In past articles I’ve described a number of scrumptious domesticated pot-herbs that you can raise easily in your vegetable garden. But whether or not you’re already growing rows of kale, tendergreen, New Zealand spinach, and the like, you sure shouldn’t miss out on some of the best leafy munchables of all: wild greens!

Some folks, it seems, call every plant that didn’t get its pedigree from a seed company a weed, but the fact is that a lot of very delectable leaf crops spring up, spontaneously, just about everywhere … through cracks in cement, in agribiz cornfields, upon well-manicured lawns, and–quite probably–in your own vegetable garden! Wild greens have at least as much flavor and nutrition as do the cultivated varieties and–best of all–don’t need to be sown, watered … or even weeded. (Remember? They are the “weeds.”)

Lamb’s-Quarters

One of the finest–and most common–of the “untamed leafers” is lamb’s-quarters (Chenopodium
album
). This spinach relative (which, incidentally, holds its texture when canned or frozen much better than does “real” spinach) grows so widely that it’s earned a large collection of local names … such as goosefoot and pigweed.
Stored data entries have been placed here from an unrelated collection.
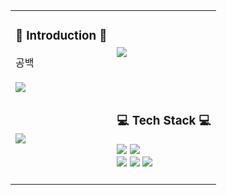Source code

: <div align="center">
  <table>
    <tr>
      <td>
        <h3>🎃 Introduction 🎃</h3>
        공백<br><br>
        <a href="https://hits.seeyoufarm.com"><img src="https://hits.seeyoufarm.com/api/count/incr/badge.svg?url=https%3A%2F%2Fgithub.com%2F77EJ77%2Fhit-counter&count_bg=%2379C83D&title_bg=%23555555&icon=&icon_color=%23E7E7E7&title=hits&edge_flat=false"/></a>
      </td>
      <td>
         <img src="https://github-readme-stats.vercel.app/api/top-langs/?username=77EJ77&layout=compact">
      </td>
    </tr>
    <tr>
      <td>
         <img src="https://github-readme-stats.vercel.app/api?username=77EJ77&show_icons=true">
      </td>
      <td>
        <h3>💻 Tech Stack 💻</h3>
        <img src="https://img.shields.io/badge/Java-007396?style=flat&logo=Conda-Forge&logoColor=white" />
        <img src="https://img.shields.io/badge/JavaScript-F7DF1E?style=flat&logo=JavaScript&logoColor=white" />
        <br>
        <img src="https://img.shields.io/badge/Spring-6DB33F?style=flat&logo=Spring&logoColor=white" />
        <img src="https://img.shields.io/badge/react-61DAFB?style=flat&logo=react&logoColor=white">
        <img src="https://img.shields.io/badge/Oracle%20SQL-F80000?style=flat&logo=Oracle&logoColor=white" /><br><br>
      </td>
    </tr>
  </table>
</div>

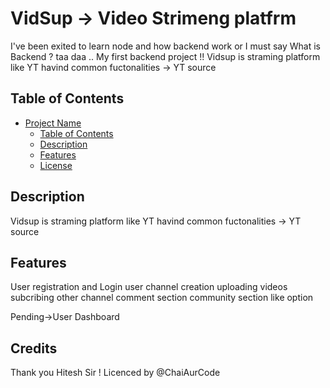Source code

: # VidSup -> Video Strimeng platfrm

I've been exited to learn node and how backend work or I must say What is Backend ? 
taa daa .. My first backend project !! Vidsup is straming platform like YT havind common fuctonalities 
-> YT source 


## Table of Contents

- [Project Name](#Vidsup)
  - [Table of Contents](#table-of-contents)
  - [Description](#description)
  - [Features](#features)
  - [License](#license)


## Description

 Vidsup is straming platform like YT havind common fuctonalities 
-> YT source 
## Features

User registration and Login 
user channel creation
uploading videos 
subcribing other channel
comment section
community section
like option

Pending->User Dashboard

## Credits
Thank you Hitesh Sir !
Licenced by @ChaiAurCode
You ought to be able to recognize lamb’s-quarters by the jagged diamond-shaped leaves with powdery-feeling, white-dusted undersides. Remember, though, that you should never eat goosefoot–or any wild plant–until you have positively identified it as edible.

The young tender leaves of lamb’s-quarters are tastiest, so either harvest your “wild spinach” from plants no more than a foot high, or pick the youngest (uppermost) blades from more mature specimens. The delicately flavored leaves can be served up in salads, steamed, added to egg and cheese casseroles, or prepared in most any recipe calling for spinach.